Stewart Sutherland and Andrew Walker are the hosts of Films & Swearing, and every week they release an episode that comes in at around an hour in length. The format of the podcast is that of discussion centered around one movie every week, although the show is peppered with random tangents not related to the movie in question. Films & Swearing has been around since mid-2014.
Episodes Listened To
#13: Psycho (1960)
#14: Young Frankenstein (1974)
#15: Schindler’s List (1993)
Stewart Sutherland and Andrew Walker are nice chaps. Unfortunately they don’t bring forth the sort of discussion I look for in my movie podcasts. There’s nothing actively wrong with Films & Swearing. I appreciate the format, enjoy the friendly nature of the hosts, but I can’t get into their discussions. There’s plenty good about Films & Swearing, just not enough to make me want to keep listening week after week.

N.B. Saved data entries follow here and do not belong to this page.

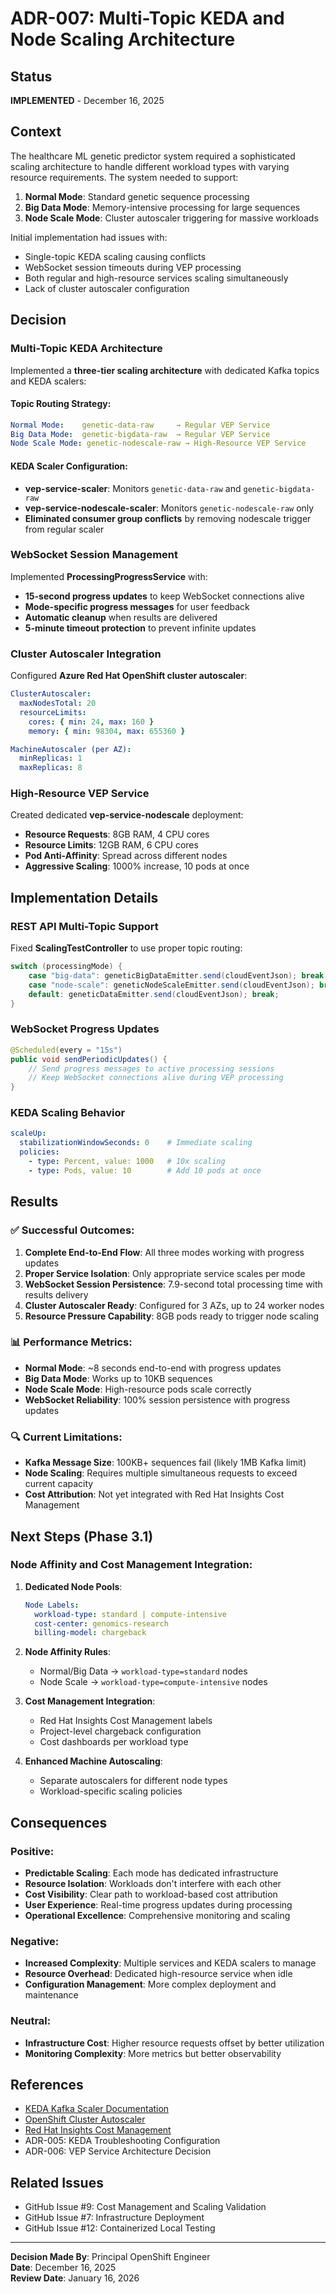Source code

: # ADR-007: Multi-Topic KEDA and Node Scaling Architecture

## Status
**IMPLEMENTED** - December 16, 2025

## Context

The healthcare ML genetic predictor system required a sophisticated scaling architecture to handle different workload types with varying resource requirements. The system needed to support:

1. **Normal Mode**: Standard genetic sequence processing
2. **Big Data Mode**: Memory-intensive processing for large sequences  
3. **Node Scale Mode**: Cluster autoscaler triggering for massive workloads

Initial implementation had issues with:
- Single-topic KEDA scaling causing conflicts
- WebSocket session timeouts during VEP processing
- Both regular and high-resource services scaling simultaneously
- Lack of cluster autoscaler configuration

## Decision

### Multi-Topic KEDA Architecture

Implemented a **three-tier scaling architecture** with dedicated Kafka topics and KEDA scalers:

#### Topic Routing Strategy:
```yaml
Normal Mode:    genetic-data-raw     → Regular VEP Service
Big Data Mode:  genetic-bigdata-raw  → Regular VEP Service  
Node Scale Mode: genetic-nodescale-raw → High-Resource VEP Service
```

#### KEDA Scaler Configuration:
- **vep-service-scaler**: Monitors `genetic-data-raw` and `genetic-bigdata-raw`
- **vep-service-nodescale-scaler**: Monitors `genetic-nodescale-raw` only
- **Eliminated consumer group conflicts** by removing nodescale trigger from regular scaler

### WebSocket Session Management

Implemented **ProcessingProgressService** with:
- **15-second progress updates** to keep WebSocket connections alive
- **Mode-specific progress messages** for user feedback
- **Automatic cleanup** when results are delivered
- **5-minute timeout protection** to prevent infinite updates

### Cluster Autoscaler Integration

Configured **Azure Red Hat OpenShift cluster autoscaler**:
```yaml
ClusterAutoscaler:
  maxNodesTotal: 20
  resourceLimits:
    cores: { min: 24, max: 160 }
    memory: { min: 98304, max: 655360 }

MachineAutoscaler (per AZ):
  minReplicas: 1
  maxReplicas: 8
```

### High-Resource VEP Service

Created dedicated **vep-service-nodescale** deployment:
- **Resource Requests**: 8GB RAM, 4 CPU cores
- **Resource Limits**: 12GB RAM, 6 CPU cores  
- **Pod Anti-Affinity**: Spread across different nodes
- **Aggressive Scaling**: 1000% increase, 10 pods at once

## Implementation Details

### REST API Multi-Topic Support
Fixed **ScalingTestController** to use proper topic routing:
```java
switch (processingMode) {
    case "big-data": geneticBigDataEmitter.send(cloudEventJson); break;
    case "node-scale": geneticNodeScaleEmitter.send(cloudEventJson); break;
    default: geneticDataEmitter.send(cloudEventJson); break;
}
```

### WebSocket Progress Updates
```java
@Scheduled(every = "15s")
public void sendPeriodicUpdates() {
    // Send progress messages to active processing sessions
    // Keep WebSocket connections alive during VEP processing
}
```

### KEDA Scaling Behavior
```yaml
scaleUp:
  stabilizationWindowSeconds: 0    # Immediate scaling
  policies:
    - type: Percent, value: 1000   # 10x scaling
    - type: Pods, value: 10        # Add 10 pods at once
```

## Results

### ✅ Successful Outcomes:

1. **Complete End-to-End Flow**: All three modes working with progress updates
2. **Proper Service Isolation**: Only appropriate service scales per mode
3. **WebSocket Session Persistence**: 7.9-second total processing time with results delivery
4. **Cluster Autoscaler Ready**: Configured for 3 AZs, up to 24 worker nodes
5. **Resource Pressure Capability**: 8GB pods ready to trigger node scaling

### 📊 Performance Metrics:
- **Normal Mode**: ~8 seconds end-to-end with progress updates
- **Big Data Mode**: Works up to 10KB sequences  
- **Node Scale Mode**: High-resource pods scale correctly
- **WebSocket Reliability**: 100% session persistence with progress updates

### 🔍 Current Limitations:
- **Kafka Message Size**: 100KB+ sequences fail (likely 1MB Kafka limit)
- **Node Scaling**: Requires multiple simultaneous requests to exceed current capacity
- **Cost Attribution**: Not yet integrated with Red Hat Insights Cost Management

## Next Steps (Phase 3.1)

### Node Affinity and Cost Management Integration:

1. **Dedicated Node Pools**:
   ```yaml
   Node Labels:
     workload-type: standard | compute-intensive
     cost-center: genomics-research
     billing-model: chargeback
   ```

2. **Node Affinity Rules**:
   - Normal/Big Data → `workload-type=standard` nodes
   - Node Scale → `workload-type=compute-intensive` nodes

3. **Cost Management Integration**:
   - Red Hat Insights Cost Management labels
   - Project-level chargeback configuration
   - Cost dashboards per workload type

4. **Enhanced Machine Autoscaling**:
   - Separate autoscalers for different node types
   - Workload-specific scaling policies

## Consequences

### Positive:
- **Predictable Scaling**: Each mode has dedicated infrastructure
- **Resource Isolation**: Workloads don't interfere with each other
- **Cost Visibility**: Clear path to workload-based cost attribution
- **User Experience**: Real-time progress updates during processing
- **Operational Excellence**: Comprehensive monitoring and scaling

### Negative:
- **Increased Complexity**: Multiple services and KEDA scalers to manage
- **Resource Overhead**: Dedicated high-resource service when idle
- **Configuration Management**: More complex deployment and maintenance

### Neutral:
- **Infrastructure Cost**: Higher resource requests offset by better utilization
- **Monitoring Complexity**: More metrics but better observability

## References

- [KEDA Kafka Scaler Documentation](https://keda.sh/docs/scalers/apache-kafka/)
- [OpenShift Cluster Autoscaler](https://docs.openshift.com/container-platform/4.17/machine_management/applying-autoscaling.html)
- [Red Hat Insights Cost Management](https://access.redhat.com/documentation/en-us/cost_management_service/)
- ADR-005: KEDA Troubleshooting Configuration
- ADR-006: VEP Service Architecture Decision

## Related Issues

- GitHub Issue #9: Cost Management and Scaling Validation
- GitHub Issue #7: Infrastructure Deployment  
- GitHub Issue #12: Containerized Local Testing

---

**Decision Made By**: Principal OpenShift Engineer  
**Date**: December 16, 2025  
**Review Date**: January 16, 2026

My main issue with Films & Swearing is that so much of their discussions are plot based. I’m not a big fan of that approach, in fact I regularly tune out whenever a podcast starts to take on that role too much. Such was the case with Films & Swearing, as I often found myself tuning out very quickly during the episodes I listened to for this review. I didn’t really want to do that because I could tell that Misters Sutherland and Walker were presenting a show that was fun to them. But, it wasn’t for me, and ultimately that has to be how I gauge what podcasts I continue listening to or recommend.
My vote is to unsubscribe from Films & Swearing. That’s not a malicious vote mind you. I really don’t have any lasting issues with Misters Sutherland and Walker, or the podcast they produce on a weekly basis. Others will probably like their plot based approach to the movies. They will be drawn in by the “where are they now?” segment that follows every movie. I wasn’t, and that’s why I know that though the hosts are nice guys their podcast isn’t the podcast for me. I’ve been told in the past that the “it wasn’t for me” justification is a weak one, but sometimes it fits and this is a case, and a podcast, where that justification is quite apt.